* Material to process:
***

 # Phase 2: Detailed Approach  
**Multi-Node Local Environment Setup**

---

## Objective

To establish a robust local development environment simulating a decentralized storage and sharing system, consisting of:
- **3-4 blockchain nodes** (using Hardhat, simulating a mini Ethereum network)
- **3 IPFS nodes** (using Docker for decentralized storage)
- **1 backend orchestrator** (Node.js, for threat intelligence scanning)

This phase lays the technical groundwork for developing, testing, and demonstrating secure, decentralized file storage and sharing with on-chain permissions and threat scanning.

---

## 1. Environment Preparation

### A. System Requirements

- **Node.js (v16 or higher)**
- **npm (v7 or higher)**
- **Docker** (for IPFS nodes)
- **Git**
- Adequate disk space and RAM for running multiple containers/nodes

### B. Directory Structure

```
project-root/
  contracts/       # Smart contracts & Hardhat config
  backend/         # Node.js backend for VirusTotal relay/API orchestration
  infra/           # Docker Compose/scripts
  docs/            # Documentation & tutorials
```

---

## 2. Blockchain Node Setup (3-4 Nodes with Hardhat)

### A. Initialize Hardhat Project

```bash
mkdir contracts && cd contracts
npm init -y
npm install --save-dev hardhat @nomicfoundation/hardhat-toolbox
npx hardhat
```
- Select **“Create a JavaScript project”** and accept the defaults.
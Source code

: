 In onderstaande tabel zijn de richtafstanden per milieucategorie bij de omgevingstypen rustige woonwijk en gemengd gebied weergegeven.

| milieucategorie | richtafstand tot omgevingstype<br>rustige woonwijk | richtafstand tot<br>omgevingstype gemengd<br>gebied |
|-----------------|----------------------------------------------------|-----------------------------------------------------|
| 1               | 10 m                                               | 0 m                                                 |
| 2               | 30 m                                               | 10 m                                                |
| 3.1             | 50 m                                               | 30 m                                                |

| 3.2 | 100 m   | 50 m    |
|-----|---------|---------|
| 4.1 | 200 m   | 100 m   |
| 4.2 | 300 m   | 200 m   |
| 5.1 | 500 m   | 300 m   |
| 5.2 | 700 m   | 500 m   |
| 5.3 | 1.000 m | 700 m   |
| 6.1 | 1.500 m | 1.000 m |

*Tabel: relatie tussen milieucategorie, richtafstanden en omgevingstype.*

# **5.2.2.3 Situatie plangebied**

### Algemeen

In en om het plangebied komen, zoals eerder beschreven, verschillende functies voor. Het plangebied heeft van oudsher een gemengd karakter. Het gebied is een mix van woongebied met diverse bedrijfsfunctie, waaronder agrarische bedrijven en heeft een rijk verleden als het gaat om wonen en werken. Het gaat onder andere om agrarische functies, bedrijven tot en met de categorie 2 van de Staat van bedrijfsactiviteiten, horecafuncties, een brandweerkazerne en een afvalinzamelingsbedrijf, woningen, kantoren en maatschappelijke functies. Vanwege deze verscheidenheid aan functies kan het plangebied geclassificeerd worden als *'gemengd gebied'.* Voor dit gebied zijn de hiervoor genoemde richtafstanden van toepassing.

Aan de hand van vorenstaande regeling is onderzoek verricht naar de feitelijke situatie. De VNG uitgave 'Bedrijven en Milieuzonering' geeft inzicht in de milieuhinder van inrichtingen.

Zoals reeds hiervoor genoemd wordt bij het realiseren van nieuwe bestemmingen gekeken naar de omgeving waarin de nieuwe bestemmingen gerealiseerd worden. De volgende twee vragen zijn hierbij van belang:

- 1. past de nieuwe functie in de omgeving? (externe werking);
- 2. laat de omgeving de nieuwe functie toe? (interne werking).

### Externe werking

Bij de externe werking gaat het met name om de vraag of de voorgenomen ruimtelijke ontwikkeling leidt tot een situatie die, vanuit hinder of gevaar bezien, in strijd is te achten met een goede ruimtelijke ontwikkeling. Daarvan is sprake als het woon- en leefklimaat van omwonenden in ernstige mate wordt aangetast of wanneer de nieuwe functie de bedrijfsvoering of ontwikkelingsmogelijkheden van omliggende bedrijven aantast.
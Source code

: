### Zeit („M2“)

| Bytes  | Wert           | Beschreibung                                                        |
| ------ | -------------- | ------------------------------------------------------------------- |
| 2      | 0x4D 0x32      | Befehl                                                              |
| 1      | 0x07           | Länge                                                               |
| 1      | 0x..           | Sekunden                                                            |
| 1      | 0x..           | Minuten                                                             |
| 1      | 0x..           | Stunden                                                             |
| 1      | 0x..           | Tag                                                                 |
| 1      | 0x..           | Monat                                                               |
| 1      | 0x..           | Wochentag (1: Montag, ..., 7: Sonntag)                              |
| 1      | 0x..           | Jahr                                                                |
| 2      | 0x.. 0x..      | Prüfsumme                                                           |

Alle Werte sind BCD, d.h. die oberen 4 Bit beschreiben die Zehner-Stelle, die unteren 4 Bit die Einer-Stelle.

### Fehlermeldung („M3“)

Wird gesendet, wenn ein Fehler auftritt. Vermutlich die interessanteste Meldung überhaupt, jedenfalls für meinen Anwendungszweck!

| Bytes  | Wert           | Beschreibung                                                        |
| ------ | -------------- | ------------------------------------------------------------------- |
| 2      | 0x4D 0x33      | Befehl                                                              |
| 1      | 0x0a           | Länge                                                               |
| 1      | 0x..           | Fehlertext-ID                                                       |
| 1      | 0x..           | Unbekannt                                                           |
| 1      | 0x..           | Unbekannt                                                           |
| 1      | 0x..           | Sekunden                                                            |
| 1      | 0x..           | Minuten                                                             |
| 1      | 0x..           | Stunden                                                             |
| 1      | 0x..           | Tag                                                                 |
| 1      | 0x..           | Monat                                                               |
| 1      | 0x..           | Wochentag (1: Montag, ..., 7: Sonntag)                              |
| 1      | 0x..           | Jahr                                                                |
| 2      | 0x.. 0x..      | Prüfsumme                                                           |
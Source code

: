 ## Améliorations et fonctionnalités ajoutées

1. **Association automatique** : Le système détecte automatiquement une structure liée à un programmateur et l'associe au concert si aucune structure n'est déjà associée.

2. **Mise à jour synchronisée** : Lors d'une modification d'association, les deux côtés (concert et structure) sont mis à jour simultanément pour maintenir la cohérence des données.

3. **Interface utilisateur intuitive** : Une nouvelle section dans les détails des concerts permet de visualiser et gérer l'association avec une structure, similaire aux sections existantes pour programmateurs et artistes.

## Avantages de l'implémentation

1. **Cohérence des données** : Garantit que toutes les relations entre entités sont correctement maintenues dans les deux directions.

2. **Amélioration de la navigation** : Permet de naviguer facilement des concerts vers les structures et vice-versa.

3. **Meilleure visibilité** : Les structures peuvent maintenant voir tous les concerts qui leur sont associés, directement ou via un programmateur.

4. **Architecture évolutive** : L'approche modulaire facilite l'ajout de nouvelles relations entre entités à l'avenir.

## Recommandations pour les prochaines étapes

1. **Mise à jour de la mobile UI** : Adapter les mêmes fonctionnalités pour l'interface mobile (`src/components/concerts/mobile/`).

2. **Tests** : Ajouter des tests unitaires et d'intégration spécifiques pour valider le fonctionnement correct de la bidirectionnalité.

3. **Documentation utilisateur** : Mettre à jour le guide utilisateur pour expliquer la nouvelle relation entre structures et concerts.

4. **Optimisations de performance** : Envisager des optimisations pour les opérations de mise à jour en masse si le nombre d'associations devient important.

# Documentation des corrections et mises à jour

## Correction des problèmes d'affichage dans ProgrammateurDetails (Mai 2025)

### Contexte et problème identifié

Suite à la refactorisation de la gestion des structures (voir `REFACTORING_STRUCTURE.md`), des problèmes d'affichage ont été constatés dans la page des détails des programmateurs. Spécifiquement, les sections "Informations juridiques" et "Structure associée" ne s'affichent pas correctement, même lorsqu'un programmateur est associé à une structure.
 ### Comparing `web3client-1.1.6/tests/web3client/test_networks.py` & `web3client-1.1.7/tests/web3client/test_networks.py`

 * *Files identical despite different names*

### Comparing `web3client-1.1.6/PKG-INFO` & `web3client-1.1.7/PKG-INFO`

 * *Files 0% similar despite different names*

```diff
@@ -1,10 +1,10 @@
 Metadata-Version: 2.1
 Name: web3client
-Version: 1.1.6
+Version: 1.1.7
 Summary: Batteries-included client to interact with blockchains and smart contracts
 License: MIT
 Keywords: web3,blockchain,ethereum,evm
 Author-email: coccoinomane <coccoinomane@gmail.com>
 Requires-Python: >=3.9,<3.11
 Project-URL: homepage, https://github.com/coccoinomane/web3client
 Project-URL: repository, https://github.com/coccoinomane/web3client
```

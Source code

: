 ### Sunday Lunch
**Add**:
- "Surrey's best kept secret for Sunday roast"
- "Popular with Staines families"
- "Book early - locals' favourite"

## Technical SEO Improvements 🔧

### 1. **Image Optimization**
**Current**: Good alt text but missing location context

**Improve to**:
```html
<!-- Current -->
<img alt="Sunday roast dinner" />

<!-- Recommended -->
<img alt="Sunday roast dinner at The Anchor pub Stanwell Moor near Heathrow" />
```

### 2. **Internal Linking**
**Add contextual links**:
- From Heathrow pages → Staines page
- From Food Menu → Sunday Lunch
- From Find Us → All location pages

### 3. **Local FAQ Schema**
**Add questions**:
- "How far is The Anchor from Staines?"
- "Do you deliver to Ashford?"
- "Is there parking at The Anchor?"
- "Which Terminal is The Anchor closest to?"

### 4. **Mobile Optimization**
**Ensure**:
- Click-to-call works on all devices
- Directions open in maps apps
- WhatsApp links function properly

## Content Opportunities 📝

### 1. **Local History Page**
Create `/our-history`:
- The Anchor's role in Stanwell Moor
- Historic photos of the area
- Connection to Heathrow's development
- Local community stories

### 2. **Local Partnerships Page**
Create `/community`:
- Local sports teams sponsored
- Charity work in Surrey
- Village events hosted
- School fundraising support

***

From the records above, copy each line that contains the word "Sunday".

: ### Sunday Lunch
- "Surrey's best kept secret for Sunday roast"
<img alt="Sunday roast dinner" />
<img alt="Sunday roast dinner at The Anchor pub Stanwell Moor near Heathrow" />
- From Food Menu → Sunday Lunch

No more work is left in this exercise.